Jason Matthew Richwine (born April 21, 1982) is an American political commentator and author. He is best known for his doctoral dissertation entitled "IQ and Immigration Policy," and a Heritage Foundation report he co-authored on the economic costs of illegal immigration to the United States which concluded that passing the Border Security, Economic Opportunity, and Immigration Modernization Act of 2013 would cost taxpayers more than $6 trillion.

Education
Richwine received his bachelor's degree in mathematics and political science from American University, graduating in 2004. He then studied at Harvard University, where he received his PhD in 2009 in public policy, with a dissertation entitled "IQ and Immigration Policy". His dissertation stated that illegal Hispanic immigrants to America had lower IQs than non-Hispanic whites, and noted that this disparity persisted for several generations. The dissertation committee was composed of economist Richard Zeckhauser, economist George Borjas, and Christopher Jencks, the social scientist and editor of The American Prospect. Richwine subsequently wrote an article for Politico defending his dissertation and arguing that the statements it contained about ethnic differences in IQ were "scientifically unremarkable".

Career
Prior to working at Heritage, Richwine worked briefly at the American Enterprise Institute; while there, he wrote a book review for The American Conservative criticizing Richard E. Nisbett's book Intelligence and How to Get It. In 2010, he wrote two pieces about immigration and crime for the online magazine AlternativeRight.com in response to a Ron Unz essay covering the same topic in The American Conservative. After a study co-authored by Richwine regarding the costs of illegal immigration was released by the Heritage Foundation, former Washington Post reporter Dylan Matthews found the dissertation and wrote a blog post about it on May 8, 2013. Richwine argued that Hispanics and blacks are intellectually inferior to whites and have trouble assimilating because of a supposed genetic predisposition to lower IQ. Richwine resigned from the Foundation on May 10, 2013.

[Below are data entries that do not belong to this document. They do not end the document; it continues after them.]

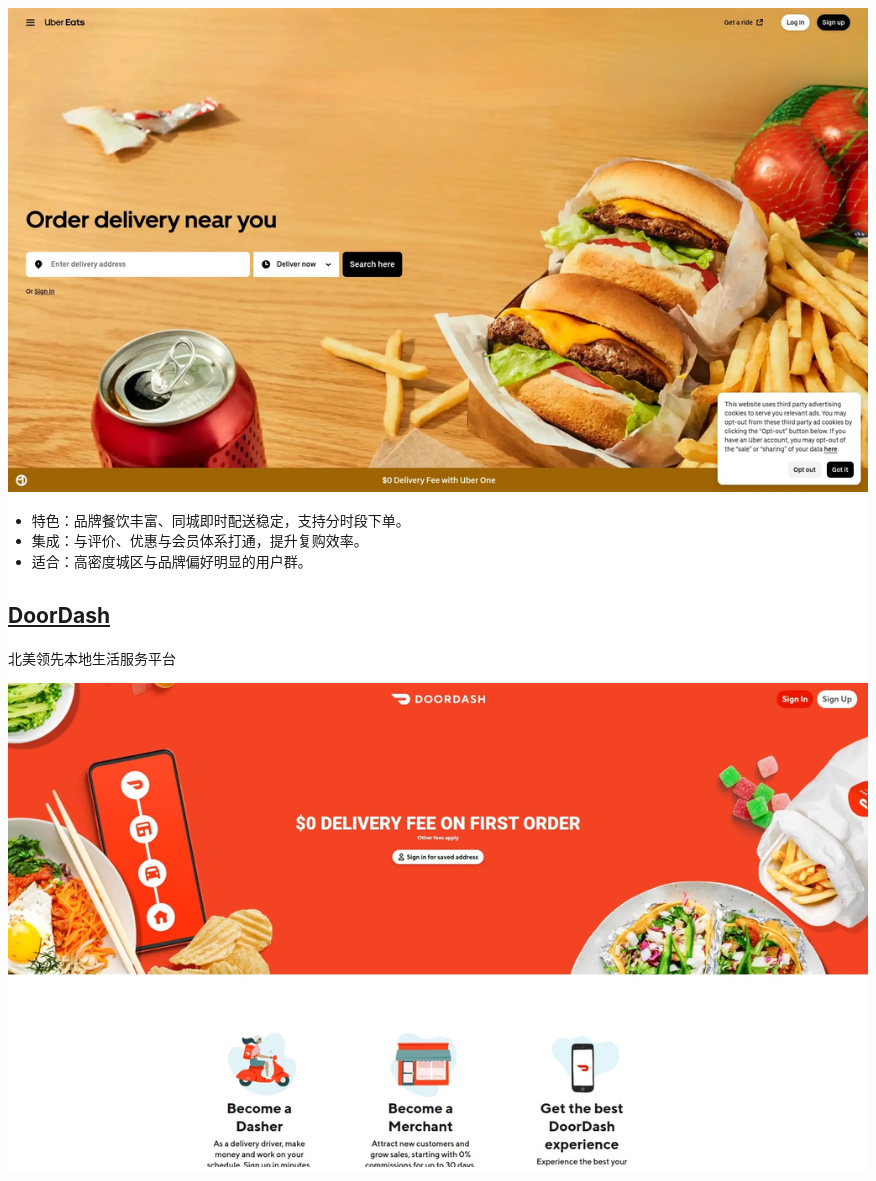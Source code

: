 ![Uber Eats Screenshot](image/ubereats.webp)


- 特色：品牌餐饮丰富、同城即时配送稳定，支持分时段下单。
- 集成：与评价、优惠与会员体系打通，提升复购效率。
- 适合：高密度城区与品牌偏好明显的用户群。

## [DoorDash](<https://www.doordash.com>)
北美领先本地生活服务平台

![DoorDash Screenshot](image/doordash.webp)
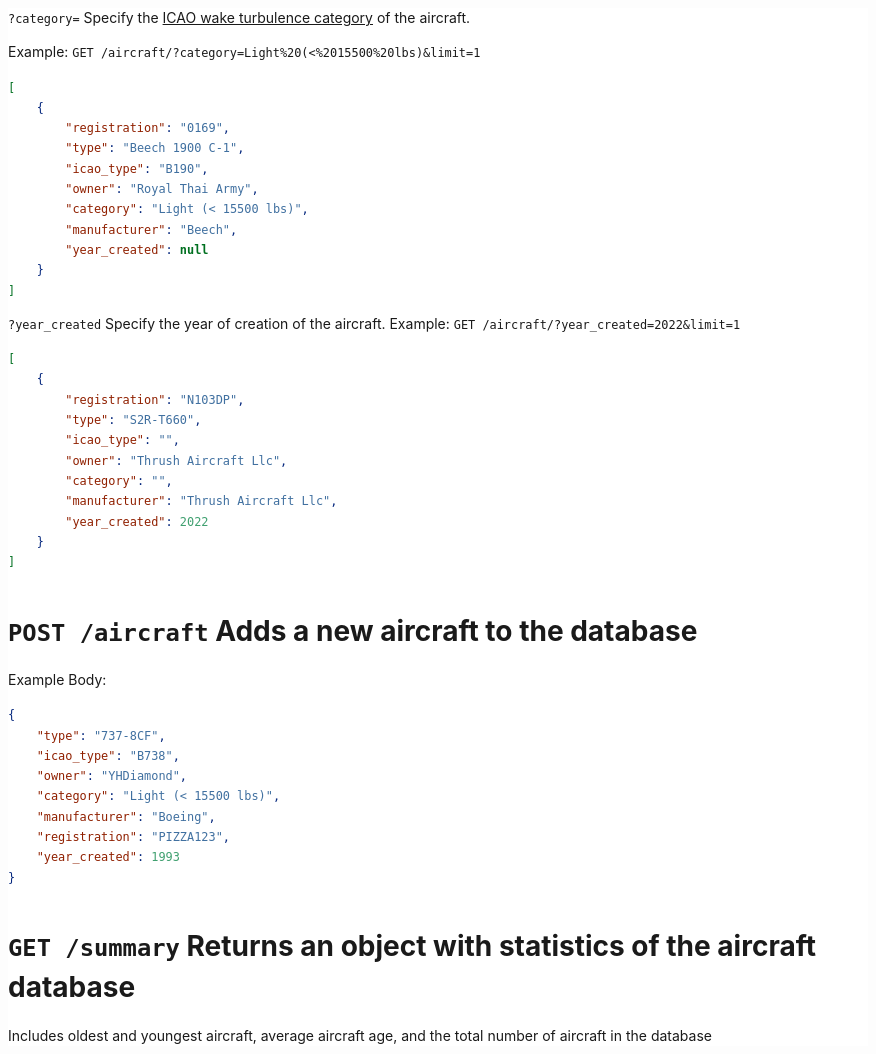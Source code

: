`?category=` Specify the [ICAO wake turbulence category](https://skybrary.aero/articles/icao-wake-turbulence-category) of the aircraft.

Example: `GET /aircraft/?category=Light%20(<%2015500%20lbs)&limit=1`
```json
[
    {
        "registration": "0169",
        "type": "Beech 1900 C-1",
        "icao_type": "B190",
        "owner": "Royal Thai Army",
        "category": "Light (< 15500 lbs)",
        "manufacturer": "Beech",
        "year_created": null
    }
]
```

`?year_created` Specify the year of creation of the aircraft.
Example: `GET /aircraft/?year_created=2022&limit=1`
```json
[
    {
        "registration": "N103DP",
        "type": "S2R-T660",
        "icao_type": "",
        "owner": "Thrush Aircraft Llc",
        "category": "",
        "manufacturer": "Thrush Aircraft Llc",
        "year_created": 2022
    }
]
```

# `POST /aircraft` Adds a new aircraft to the database

Example Body:
```json
{
    "type": "737-8CF",
    "icao_type": "B738",
    "owner": "YHDiamond",
    "category": "Light (< 15500 lbs)",
    "manufacturer": "Boeing",
    "registration": "PIZZA123",
    "year_created": 1993
}
```


# `GET /summary` Returns an object with statistics of the aircraft database 
Includes oldest and youngest aircraft, average aircraft age, and the total number of aircraft in the database
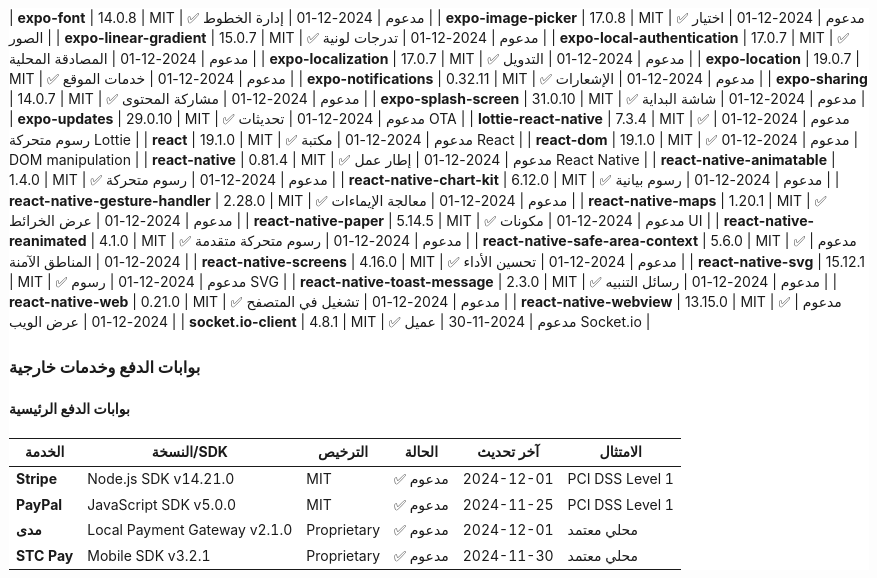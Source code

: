 | **expo-font** | 14.0.8 | MIT | ✅ مدعوم | 2024-12-01 | إدارة الخطوط |
| **expo-image-picker** | 17.0.8 | MIT | ✅ مدعوم | 2024-12-01 | اختيار الصور |
| **expo-linear-gradient** | 15.0.7 | MIT | ✅ مدعوم | 2024-12-01 | تدرجات لونية |
| **expo-local-authentication** | 17.0.7 | MIT | ✅ مدعوم | 2024-12-01 | المصادقة المحلية |
| **expo-localization** | 17.0.7 | MIT | ✅ مدعوم | 2024-12-01 | التدويل |
| **expo-location** | 19.0.7 | MIT | ✅ مدعوم | 2024-12-01 | خدمات الموقع |
| **expo-notifications** | 0.32.11 | MIT | ✅ مدعوم | 2024-12-01 | الإشعارات |
| **expo-sharing** | 14.0.7 | MIT | ✅ مدعوم | 2024-12-01 | مشاركة المحتوى |
| **expo-splash-screen** | 31.0.10 | MIT | ✅ مدعوم | 2024-12-01 | شاشة البداية |
| **expo-updates** | 29.0.10 | MIT | ✅ مدعوم | 2024-12-01 | تحديثات OTA |
| **lottie-react-native** | 7.3.4 | MIT | ✅ مدعوم | 2024-12-01 | رسوم متحركة Lottie |
| **react** | 19.1.0 | MIT | ✅ مدعوم | 2024-12-01 | مكتبة React |
| **react-dom** | 19.1.0 | MIT | ✅ مدعوم | 2024-12-01 | DOM manipulation |
| **react-native** | 0.81.4 | MIT | ✅ مدعوم | 2024-12-01 | إطار عمل React Native |
| **react-native-animatable** | 1.4.0 | MIT | ✅ مدعوم | 2024-12-01 | رسوم متحركة |
| **react-native-chart-kit** | 6.12.0 | MIT | ✅ مدعوم | 2024-12-01 | رسوم بيانية |
| **react-native-gesture-handler** | 2.28.0 | MIT | ✅ مدعوم | 2024-12-01 | معالجة الإيماءات |
| **react-native-maps** | 1.20.1 | MIT | ✅ مدعوم | 2024-12-01 | عرض الخرائط |
| **react-native-paper** | 5.14.5 | MIT | ✅ مدعوم | 2024-12-01 | مكونات UI |
| **react-native-reanimated** | 4.1.0 | MIT | ✅ مدعوم | 2024-12-01 | رسوم متحركة متقدمة |
| **react-native-safe-area-context** | 5.6.0 | MIT | ✅ مدعوم | 2024-12-01 | المناطق الآمنة |
| **react-native-screens** | 4.16.0 | MIT | ✅ مدعوم | 2024-12-01 | تحسين الأداء |
| **react-native-svg** | 15.12.1 | MIT | ✅ مدعوم | 2024-12-01 | رسوم SVG |
| **react-native-toast-message** | 2.3.0 | MIT | ✅ مدعوم | 2024-12-01 | رسائل التنبيه |
| **react-native-web** | 0.21.0 | MIT | ✅ مدعوم | 2024-12-01 | تشغيل في المتصفح |
| **react-native-webview** | 13.15.0 | MIT | ✅ مدعوم | 2024-12-01 | عرض الويب |
| **socket.io-client** | 4.8.1 | MIT | ✅ مدعوم | 2024-11-30 | عميل Socket.io |

### بوابات الدفع وخدمات خارجية

#### بوابات الدفع الرئيسية
| الخدمة | النسخة/SDK | الترخيص | الحالة | آخر تحديث | الامتثال |
|---------|-------------|----------|--------|------------|-----------|
| **Stripe** | Node.js SDK v14.21.0 | MIT | ✅ مدعوم | 2024-12-01 | PCI DSS Level 1 |
| **PayPal** | JavaScript SDK v5.0.0 | MIT | ✅ مدعوم | 2024-11-25 | PCI DSS Level 1 |
| **مدى** | Local Payment Gateway v2.1.0 | Proprietary | ✅ مدعوم | 2024-12-01 | محلي معتمد |
| **STC Pay** | Mobile SDK v3.2.1 | Proprietary | ✅ مدعوم | 2024-11-30 | محلي معتمد |
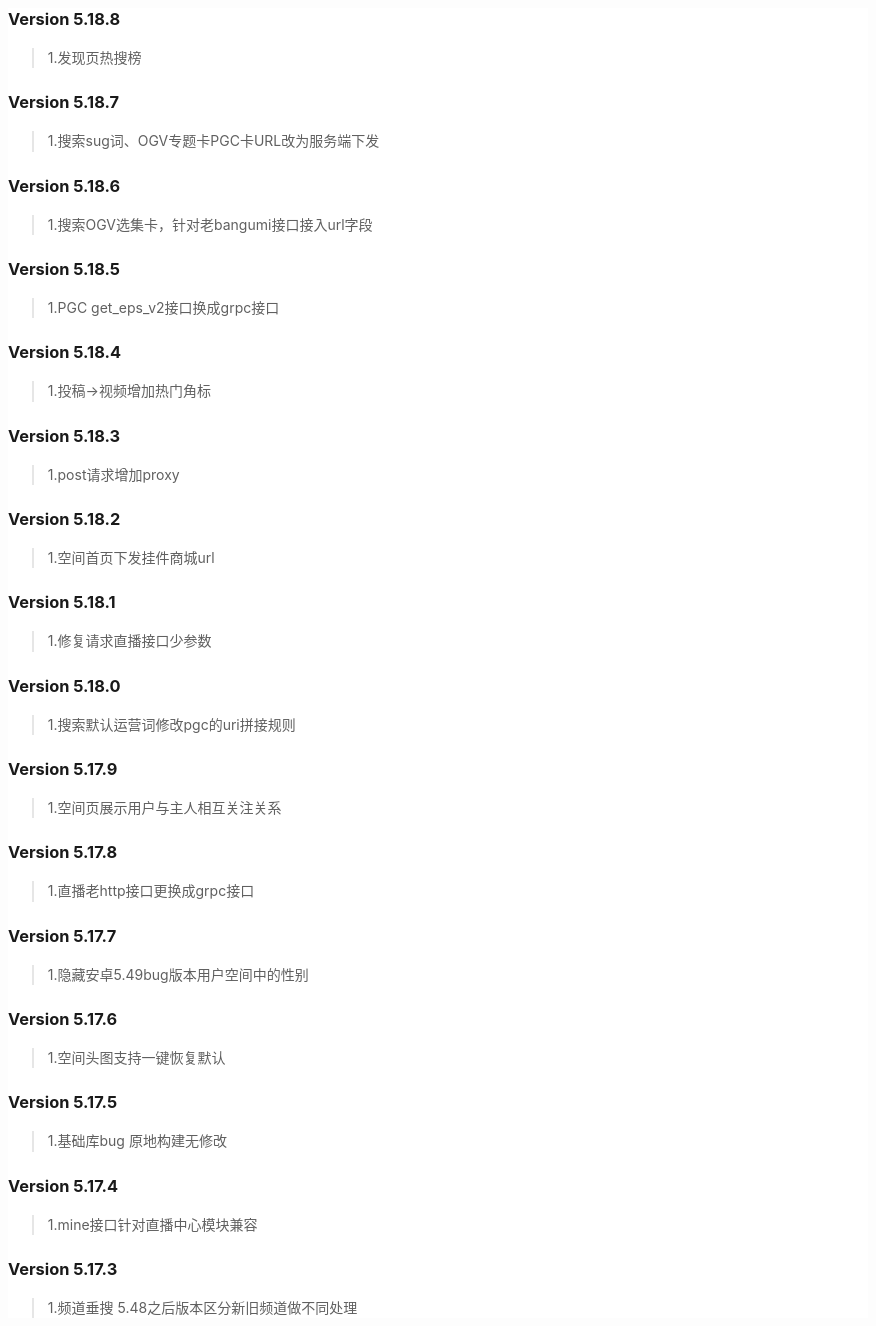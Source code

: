 ### Version 5.18.8
> 1.发现页热搜榜

### Version 5.18.7
> 1.搜索sug词、OGV专题卡PGC卡URL改为服务端下发  

### Version 5.18.6
> 1.搜索OGV选集卡，针对老bangumi接口接入url字段

### Version 5.18.5
> 1.PGC get_eps_v2接口换成grpc接口

### Version 5.18.4
> 1.投稿->视频增加热门角标

### Version 5.18.3
> 1.post请求增加proxy

### Version 5.18.2
> 1.空间首页下发挂件商城url

### Version 5.18.1
> 1.修复请求直播接口少参数

### Version 5.18.0
> 1.搜索默认运营词修改pgc的uri拼接规则  

### Version 5.17.9
> 1.空间页️展示用户与主人相互关注关系

### Version 5.17.8
> 1.直播老http接口更换成grpc接口

### Version 5.17.7
> 1.隐藏安卓5.49bug版本用户空间中的性别

### Version 5.17.6
> 1.空间头图支持一键恢复默认

### Version 5.17.5
> 1.基础库bug 原地构建无修改 

### Version 5.17.4
> 1.mine接口针对直播中心模块兼容

### Version 5.17.3
> 1.频道垂搜 5.48之后版本区分新旧频道做不同处理  
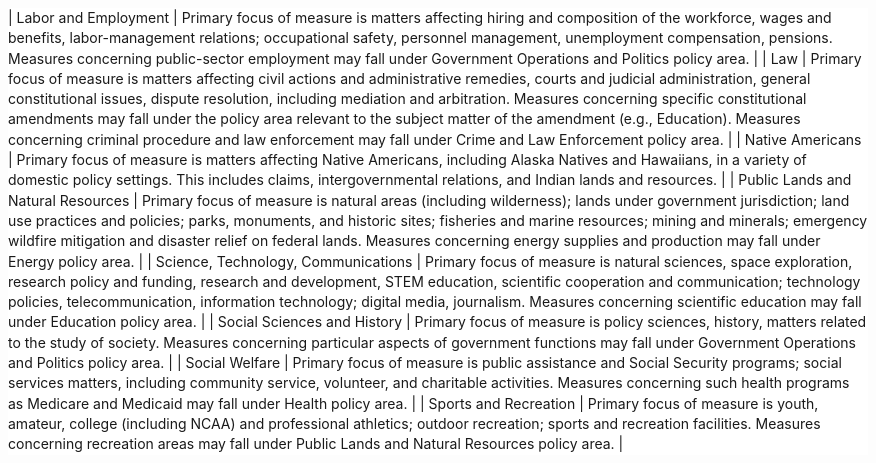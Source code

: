 | Labor and Employment                          | Primary focus of measure is matters affecting hiring and composition of the workforce, wages and benefits, labor-management relations; occupational safety, personnel management, unemployment compensation, pensions. Measures concerning public-sector employment may fall under Government Operations and Politics policy area.                                                                                                                                                                                                                                                                                                           |
| Law                                          | Primary focus of measure is matters affecting civil actions and administrative remedies, courts and judicial administration, general constitutional issues, dispute resolution, including mediation and arbitration. Measures concerning specific constitutional amendments may fall under the policy area relevant to the subject matter of the amendment (e.g., Education). Measures concerning criminal procedure and law enforcement may fall under Crime and Law Enforcement policy area.                                                                                                                                                                                                 |
| Native Americans                              | Primary focus of measure is matters affecting Native Americans, including Alaska Natives and Hawaiians, in a variety of domestic policy settings. This includes claims, intergovernmental relations, and Indian lands and resources.                                                                                                                                                                                                                                                                                                                                                                                                                                           |
| Public Lands and Natural Resources            | Primary focus of measure is natural areas (including wilderness); lands under government jurisdiction; land use practices and policies; parks, monuments, and historic sites; fisheries and marine resources; mining and minerals; emergency wildfire mitigation and disaster relief on federal lands. Measures concerning energy supplies and production may fall under Energy policy area.                                                                                                                                                                                                                                                                                                           |
| Science, Technology, Communications           | Primary focus of measure is natural sciences, space exploration, research policy and funding, research and development, STEM education, scientific cooperation and communication; technology policies, telecommunication, information technology; digital media, journalism. Measures concerning scientific education may fall under Education policy area.                                                                                                                                                                                                                                                                                                           |
| Social Sciences and History                   | Primary focus of measure is policy sciences, history, matters related to the study of society. Measures concerning particular aspects of government functions may fall under Government Operations and Politics policy area.                                                                                                                                                                                                                                                                                                                                                                                                                                           |
| Social Welfare                                | Primary focus of measure is public assistance and Social Security programs; social services matters, including community service, volunteer, and charitable activities. Measures concerning such health programs as Medicare and Medicaid may fall under Health policy area.                                                                                                                                                                                                                                                                                                                                                                                                                                           |
| Sports and Recreation                         | Primary focus of measure is youth, amateur, college (including NCAA) and professional athletics; outdoor recreation; sports and recreation facilities. Measures concerning recreation areas may fall under Public Lands and Natural Resources policy area.                                                                                                                                                                                                                                                                                                                                                                                                                                           |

As of 2017, Richwine had contributed on occasion to National Review. He continued his controversial research, and published an article in the American Affairs journal entitled "Low-Skill Immigration: A Case for Restriction".

Richwine joined the Heritage Foundation in 2009 after he received his PhD in public policy from Harvard. Titled "IQ and Immigration Policy", he writes on this work:

A later work for the Heritage Foundation released in 2013, of which Richwine is co-author with Robert Rector, claims that the immigration reform bill then being weighed in the U.S. Senate would cost the government $5.3 trillion. As a criticism, on May 6, 2013, Dylan Matthews wrote for The Washington Post: "The study represents the most notable attack on the reform effort to date from a conservative group ... So does the Heritage estimate hold up? Not really. They make a lot of curious methodological choices that cumulatively throw the study into question. It's likely that immigrants would pay a lot more in taxes, and need a lot less in benefits, than Heritage assumes, and that other benefits would outweigh what costs remain."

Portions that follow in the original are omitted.